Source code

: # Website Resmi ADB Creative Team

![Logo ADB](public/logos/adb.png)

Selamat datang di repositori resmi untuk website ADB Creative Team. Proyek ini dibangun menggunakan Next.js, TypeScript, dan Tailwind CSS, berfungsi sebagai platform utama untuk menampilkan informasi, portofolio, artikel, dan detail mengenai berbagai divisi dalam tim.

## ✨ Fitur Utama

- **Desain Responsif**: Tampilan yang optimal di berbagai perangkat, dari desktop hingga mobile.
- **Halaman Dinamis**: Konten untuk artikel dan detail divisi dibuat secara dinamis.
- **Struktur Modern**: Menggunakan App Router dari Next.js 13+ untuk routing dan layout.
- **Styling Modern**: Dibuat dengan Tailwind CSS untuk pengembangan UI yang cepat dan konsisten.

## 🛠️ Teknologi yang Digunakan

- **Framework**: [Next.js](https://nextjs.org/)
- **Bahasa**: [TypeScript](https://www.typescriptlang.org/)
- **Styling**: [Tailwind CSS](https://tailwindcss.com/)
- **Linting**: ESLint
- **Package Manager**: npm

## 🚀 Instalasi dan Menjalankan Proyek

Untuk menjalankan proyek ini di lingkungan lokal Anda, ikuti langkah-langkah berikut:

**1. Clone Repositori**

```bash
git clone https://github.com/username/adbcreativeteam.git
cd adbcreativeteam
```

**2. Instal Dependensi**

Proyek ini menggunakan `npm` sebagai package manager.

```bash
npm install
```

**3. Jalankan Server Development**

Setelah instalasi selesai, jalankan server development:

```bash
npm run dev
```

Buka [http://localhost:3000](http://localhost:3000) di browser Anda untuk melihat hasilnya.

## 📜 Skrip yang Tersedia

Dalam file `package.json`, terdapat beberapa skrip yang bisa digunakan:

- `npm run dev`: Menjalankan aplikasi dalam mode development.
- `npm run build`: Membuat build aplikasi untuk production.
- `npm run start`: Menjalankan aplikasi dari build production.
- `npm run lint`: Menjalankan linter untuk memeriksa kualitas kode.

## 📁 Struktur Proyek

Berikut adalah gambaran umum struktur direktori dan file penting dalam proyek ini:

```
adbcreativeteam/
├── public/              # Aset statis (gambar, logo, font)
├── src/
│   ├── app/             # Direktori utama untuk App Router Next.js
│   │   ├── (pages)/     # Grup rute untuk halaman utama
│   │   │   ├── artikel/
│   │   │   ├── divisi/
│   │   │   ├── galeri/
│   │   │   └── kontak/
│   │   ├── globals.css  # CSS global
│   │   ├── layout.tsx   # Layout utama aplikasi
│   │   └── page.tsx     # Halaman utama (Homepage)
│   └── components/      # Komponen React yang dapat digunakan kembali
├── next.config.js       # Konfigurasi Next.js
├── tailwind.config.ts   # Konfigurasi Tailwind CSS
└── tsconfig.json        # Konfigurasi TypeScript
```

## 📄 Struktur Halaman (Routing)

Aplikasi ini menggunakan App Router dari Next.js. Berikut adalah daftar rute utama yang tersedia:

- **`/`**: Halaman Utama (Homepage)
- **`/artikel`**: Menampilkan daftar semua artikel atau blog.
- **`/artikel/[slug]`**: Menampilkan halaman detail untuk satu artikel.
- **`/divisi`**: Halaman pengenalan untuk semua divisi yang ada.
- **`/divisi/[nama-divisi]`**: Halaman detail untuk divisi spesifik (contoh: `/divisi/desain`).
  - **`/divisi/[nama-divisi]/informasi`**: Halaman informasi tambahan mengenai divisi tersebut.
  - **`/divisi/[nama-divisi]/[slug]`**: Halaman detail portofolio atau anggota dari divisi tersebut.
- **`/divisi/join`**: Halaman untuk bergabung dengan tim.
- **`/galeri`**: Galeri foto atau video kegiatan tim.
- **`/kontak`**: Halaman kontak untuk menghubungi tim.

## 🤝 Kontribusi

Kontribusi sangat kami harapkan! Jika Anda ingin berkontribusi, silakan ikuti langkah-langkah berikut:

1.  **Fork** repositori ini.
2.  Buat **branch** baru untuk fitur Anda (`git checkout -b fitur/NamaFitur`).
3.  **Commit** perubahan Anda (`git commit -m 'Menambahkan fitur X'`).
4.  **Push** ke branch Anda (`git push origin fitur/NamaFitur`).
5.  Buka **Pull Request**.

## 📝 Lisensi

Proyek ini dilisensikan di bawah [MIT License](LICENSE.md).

┄┄┄┄┄┄

What lines in the material above hold the string "dengan"? List them.

_WORKED SOLUTION_
- **Styling Modern**: Dibuat dengan Tailwind CSS untuk pengembangan UI yang cepat dan konsisten.
- **`/divisi/join`**: Halaman untuk bergabung dengan tim.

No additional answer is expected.